> _Work order_:
Please return exactly the lines from the top of the data through the line that contains "This application was", and skip all pictures.

> _Data for the task_:
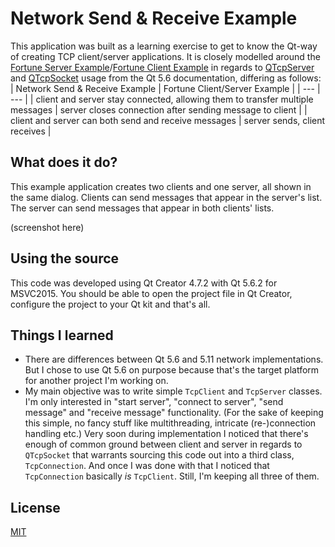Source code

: # Network Send & Receive Example
This application was built as a learning exercise to get to know the Qt-way of creating TCP client/server applications. It is closely modelled around the [Fortune Server Example](https://doc.qt.io/qt-5.6/qtnetwork-fortuneserver-example.html)/[Fortune Client Example](http://doc.qt.io/qt-5.6/qtnetwork-fortuneclient-example.html) in regards to [QTcpServer](http://doc.qt.io/qt-5.6/qtcpserver.html) and [QTcpSocket](http://doc.qt.io/qt-5.6/qtcpserver.html) usage from the Qt 5.6 documentation, differing as follows:
| Network Send & Receive Example | Fortune Client/Server Example |
| --- | --- |
| client and server stay connected, allowing them to transfer multiple messages | server closes connection after sending message to client |
| client and server can both send and receive messages | server sends, client receives | 

## What does it do?
This example application creates two clients and one server, all shown in the same dialog. Clients can send messages that appear in the server's list. The server can send messages that appear in both clients' lists.

(screenshot here)

## Using the source
This code was developed using Qt Creator 4.7.2 with Qt 5.6.2 for MSVC2015. You should be able to open the project file in Qt Creator, configure the project to your Qt kit and that's all.

## Things I learned
- There are differences between Qt 5.6 and 5.11 network implementations. But I chose to use Qt 5.6 on purpose because that's the target platform  for another project I'm working on.
- My main objective was to write simple `TcpClient` and `TcpServer` classes. I'm only interested in "start server", "connect to server", "send message" and "receive message" functionality. (For the sake of keeping this simple, no fancy stuff like multithreading, intricate (re-)connection handling etc.) Very soon during implementation I noticed that there's enough of common ground between client and server in regards to `QTcpSocket` that warrants sourcing this code out into a third class, `TcpConnection`. And once I was done with that I noticed that `TcpConnection` basically _is_ `TcpClient`. Still, I'm keeping all three of them.

## License
[MIT](LICENSE)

> _Answer area_:
Source code

: # Network Send & Receive Example
This application was built as a learning exercise to get to know the Qt-way of creating TCP client/server applications. It is closely modelled around the [Fortune Server Example](https://doc.qt.io/qt-5.6/qtnetwork-fortuneserver-example.html)/[Fortune Client Example](http://doc.qt.io/qt-5.6/qtnetwork-fortuneclient-example.html) in regards to [QTcpServer](http://doc.qt.io/qt-5.6/qtcpserver.html) and [QTcpSocket](http://doc.qt.io/qt-5.6/qtcpserver.html) usage from the Qt 5.6 documentation, differing as follows:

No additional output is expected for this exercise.